## Prompt
Without including any pictures, return the records below exactly as written.

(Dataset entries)
┌──
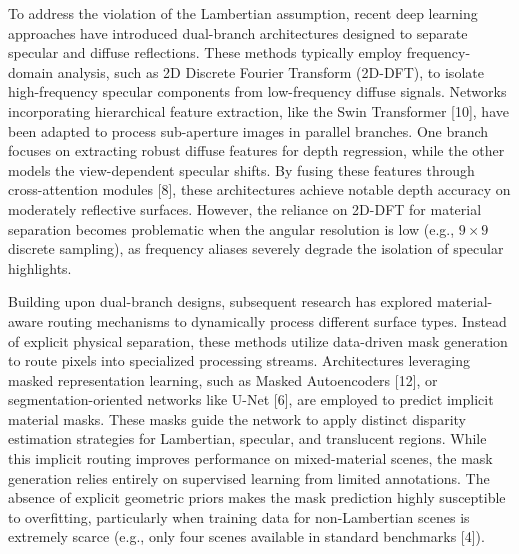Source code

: To address the violation of the Lambertian assumption, recent deep learning approaches have introduced dual-branch architectures designed to separate specular and diffuse reflections. These methods typically employ frequency-domain analysis, such as 2D Discrete Fourier Transform (2D-DFT), to isolate high-frequency specular components from low-frequency diffuse signals. Networks incorporating hierarchical feature extraction, like the Swin Transformer [10], have been adapted to process sub-aperture images in parallel branches. One branch focuses on extracting robust diffuse features for depth regression, while the other models the view-dependent specular shifts. By fusing these features through cross-attention modules [8], these architectures achieve notable depth accuracy on moderately reflective surfaces. However, the reliance on 2D-DFT for material separation becomes problematic when the angular resolution is low (e.g., $9 \times 9$ discrete sampling), as frequency aliases severely degrade the isolation of specular highlights.

Building upon dual-branch designs, subsequent research has explored material-aware routing mechanisms to dynamically process different surface types. Instead of explicit physical separation, these methods utilize data-driven mask generation to route pixels into specialized processing streams. Architectures leveraging masked representation learning, such as Masked Autoencoders [12], or segmentation-oriented networks like U-Net [6], are employed to predict implicit material masks. These masks guide the network to apply distinct disparity estimation strategies for Lambertian, specular, and translucent regions. While this implicit routing improves performance on mixed-material scenes, the mask generation relies entirely on supervised learning from limited annotations. The absence of explicit geometric priors makes the mask prediction highly susceptible to overfitting, particularly when training data for non-Lambertian scenes is extremely scarce (e.g., only four scenes available in standard benchmarks [4]).

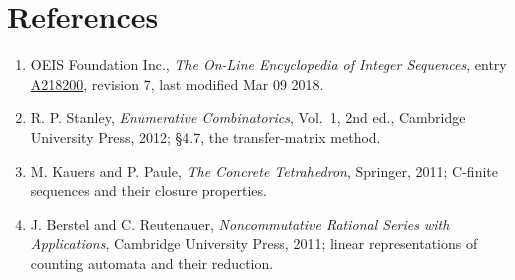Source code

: \documentclass[11pt]{article}
\theoremstyle{definition}
\begin{document}
\section{References}

\begin{enumerate}

\item OEIS Foundation Inc., \emph{The On-Line Encyclopedia of Integer Sequences}, entry \href{https://oeis.org/A218200}{A218200}, revision 7, last modified Mar 09 2018.

\item R. P. Stanley, \emph{Enumerative Combinatorics}, Vol.~1, 2nd ed., Cambridge University Press, 2012; \S4.7, the transfer-matrix method.

\item M. Kauers and P. Paule, \emph{The Concrete Tetrahedron}, Springer, 2011; C-finite sequences and their closure properties.

\item J. Berstel and C. Reutenauer, \emph{Noncommutative Rational Series with Applications}, Cambridge University Press, 2011; linear representations of counting automata and their reduction.

\end{enumerate}
\end{document}
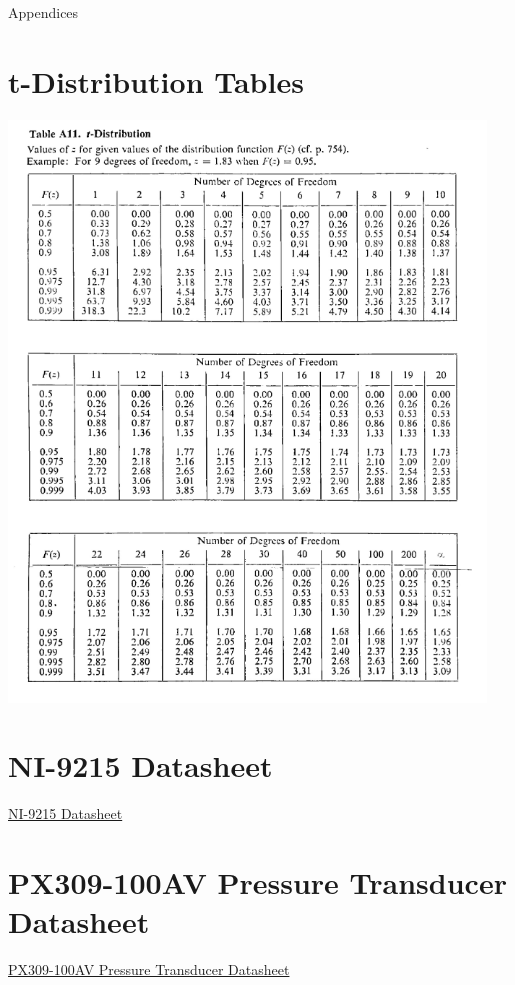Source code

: \documentclass{article}
\begin{document}
\newpage
\thispagestyle{empty}  %
\begin{center}
	\vspace*{\fill}
	{\Huge Appendices}
	\vspace*{\fill}
\end{center}

\newpage
\begin{appendices}
\pagestyle{fancy}
\renewcommand{\thefigure}{A\arabic{figure}}
\setcounter{figure}{0}

\section*{t-Distribution Tables}
\hypertarget{1}{\includegraphics[width=0.95\textwidth]{t_distribution_Table_lecture3.png}}

\section*{NI-9215 Datasheet}
\href{https://www.amc-systeme.de/files/pdf/ni-9215-amc.pdf}{NI-9215 Datasheet}

\section*{PX309-100AV Pressure Transducer Datasheet}
\href{https://www.farnell.com/datasheets/2339490.pdf}{PX309-100AV Pressure Transducer Datasheet}
\end{appendices}
\end{document}
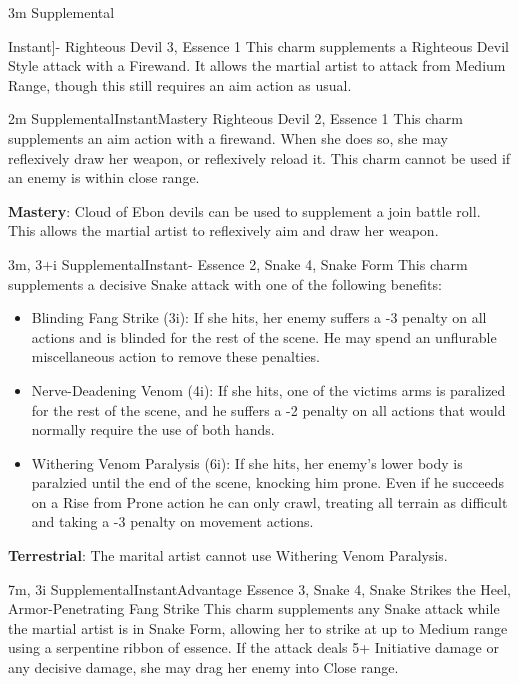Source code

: 
{3m}
{Supplemental}{Instant]{-}
{Righteous Devil 3, Essence 1}
This charm supplements a Righteous Devil Style attack with a Firewand.
It allows the martial artist to attack from Medium Range, though this still requires an aim action as usual.

{2m}
{Supplemental}{Instant}{Mastery}
{Righteous Devil 2, Essence 1}
This charm supplements an aim action with a firewand.
When she does so, she may reflexively draw her weapon, or reflexively reload it.
This charm cannot be used if an enemy is within close range.

\textbf{Mastery}: Cloud of Ebon devils can be used to supplement a join battle roll.
This allows the martial artist to reflexively aim and draw her weapon.

 
{3m, 3+i}
{Supplemental}{Instant}{-}
{Essence 2, Snake 4, Snake Form}
This charm supplements a decisive Snake attack with one of the following benefits:

\begin{itemize}
  \item Blinding Fang Strike (3i): If she hits, her enemy suffers a -3 penalty on all actions and is blinded for the rest of the scene. He may spend an unflurable miscellaneous action to remove these penalties.
  \item Nerve-Deadening Venom (4i): If she hits, one of the victims arms is paralized for the rest of the scene, and he suffers a -2 penalty on all actions that would normally require the use of both hands.
  \item Withering Venom Paralysis (6i): If she hits, her enemy's lower body is paralzied until the end of the scene, knocking him prone. Even if he succeeds on a Rise from Prone action he can only crawl, treating all terrain as difficult and taking a -3 penalty on movement actions.
\end{itemize}

\textbf{Terrestrial}: The marital artist cannot use Withering Venom Paralysis.

{7m, 3i}
{Supplemental}{Instant}{Advantage}
{Essence 3, Snake 4, Snake Strikes the Heel, Armor-Penetrating Fang Strike}
This charm supplements any Snake attack while the martial artist is in Snake Form, allowing her to strike at up to Medium range using a serpentine ribbon of essence. If the attack deals 5+ Initiative damage or any decisive damage, she may drag her enemy into Close range.

}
└──
## Reply to the task
Source code

: To address the violation of the Lambertian assumption, recent deep learning approaches have introduced dual-branch architectures designed to separate specular and diffuse reflections. These methods typically employ frequency-domain analysis, such as 2D Discrete Fourier Transform (2D-DFT), to isolate high-frequency specular components from low-frequency diffuse signals. Networks incorporating hierarchical feature extraction, like the Swin Transformer [10], have been adapted to process sub-aperture images in parallel branches. One branch focuses on extracting robust diffuse features for depth regression, while the other models the view-dependent specular shifts. By fusing these features through cross-attention modules [8], these architectures achieve notable depth accuracy on moderately reflective surfaces. However, the reliance on 2D-DFT for material separation becomes problematic when the angular resolution is low (e.g., $9 \times 9$ discrete sampling), as frequency aliases severely degrade the isolation of specular highlights.

Building upon dual-branch designs, subsequent research has explored material-aware routing mechanisms to dynamically process different surface types. Instead of explicit physical separation, these methods utilize data-driven mask generation to route pixels into specialized processing streams. Architectures leveraging masked representation learning, such as Masked Autoencoders [12], or segmentation-oriented networks like U-Net [6], are employed to predict implicit material masks. These masks guide the network to apply distinct disparity estimation strategies for Lambertian, specular, and translucent regions. While this implicit routing improves performance on mixed-material scenes, the mask generation relies entirely on supervised learning from limited annotations. The absence of explicit geometric priors makes the mask prediction highly susceptible to overfitting, particularly when training data for non-Lambertian scenes is extremely scarce (e.g., only four scenes available in standard benchmarks [4]).

Source code

: \documentclass[11pt]{article}
\theoremstyle{definition}
\begin{document}
\section{References}

\begin{enumerate}

\item OEIS Foundation Inc., \emph{The On-Line Encyclopedia of Integer Sequences}, entry \href{https://oeis.org/A218200}{A218200}, revision 7, last modified Mar 09 2018.

\item R. P. Stanley, \emph{Enumerative Combinatorics}, Vol.~1, 2nd ed., Cambridge University Press, 2012; \S4.7, the transfer-matrix method.

\item M. Kauers and P. Paule, \emph{The Concrete Tetrahedron}, Springer, 2011; C-finite sequences and their closure properties.

\item J. Berstel and C. Reutenauer, \emph{Noncommutative Rational Series with Applications}, Cambridge University Press, 2011; linear representations of counting automata and their reduction.

\end{enumerate}
\end{document}
Source code

: \documentclass{article}
\begin{document}
\newpage
\thispagestyle{empty}  %
\begin{center}
	\vspace*{\fill}
	{\Huge Appendices}
	\vspace*{\fill}
\end{center}

\newpage
\begin{appendices}
\pagestyle{fancy}
\renewcommand{\thefigure}{A\arabic{figure}}
\setcounter{figure}{0}

\section*{t-Distribution Tables}
\hypertarget{1}{\includegraphics[width=0.95\textwidth]{t_distribution_Table_lecture3.png}}

\section*{NI-9215 Datasheet}
\href{https://www.amc-systeme.de/files/pdf/ni-9215-amc.pdf}{NI-9215 Datasheet}

\section*{PX309-100AV Pressure Transducer Datasheet}
\href{https://www.farnell.com/datasheets/2339490.pdf}{PX309-100AV Pressure Transducer Datasheet}
\end{appendices}
\end{document}
Source code

: 
{3m}
{Supplemental}{Instant]{-}
{Righteous Devil 3, Essence 1}
This charm supplements a Righteous Devil Style attack with a Firewand.
It allows the martial artist to attack from Medium Range, though this still requires an aim action as usual.

{2m}
{Supplemental}{Instant}{Mastery}
{Righteous Devil 2, Essence 1}
This charm supplements an aim action with a firewand.
When she does so, she may reflexively draw her weapon, or reflexively reload it.
This charm cannot be used if an enemy is within close range.

\textbf{Mastery}: Cloud of Ebon devils can be used to supplement a join battle roll.
This allows the martial artist to reflexively aim and draw her weapon.

 
{3m, 3+i}
{Supplemental}{Instant}{-}
{Essence 2, Snake 4, Snake Form}
This charm supplements a decisive Snake attack with one of the following benefits:

\begin{itemize}
  \item Blinding Fang Strike (3i): If she hits, her enemy suffers a -3 penalty on all actions and is blinded for the rest of the scene. He may spend an unflurable miscellaneous action to remove these penalties.
  \item Nerve-Deadening Venom (4i): If she hits, one of the victims arms is paralized for the rest of the scene, and he suffers a -2 penalty on all actions that would normally require the use of both hands.
  \item Withering Venom Paralysis (6i): If she hits, her enemy's lower body is paralzied until the end of the scene, knocking him prone. Even if he succeeds on a Rise from Prone action he can only crawl, treating all terrain as difficult and taking a -3 penalty on movement actions.
\end{itemize}

\textbf{Terrestrial}: The marital artist cannot use Withering Venom Paralysis.

{7m, 3i}
{Supplemental}{Instant}{Advantage}
{Essence 3, Snake 4, Snake Strikes the Heel, Armor-Penetrating Fang Strike}
This charm supplements any Snake attack while the martial artist is in Snake Form, allowing her to strike at up to Medium range using a serpentine ribbon of essence. If the attack deals 5+ Initiative damage or any decisive damage, she may drag her enemy into Close range.

}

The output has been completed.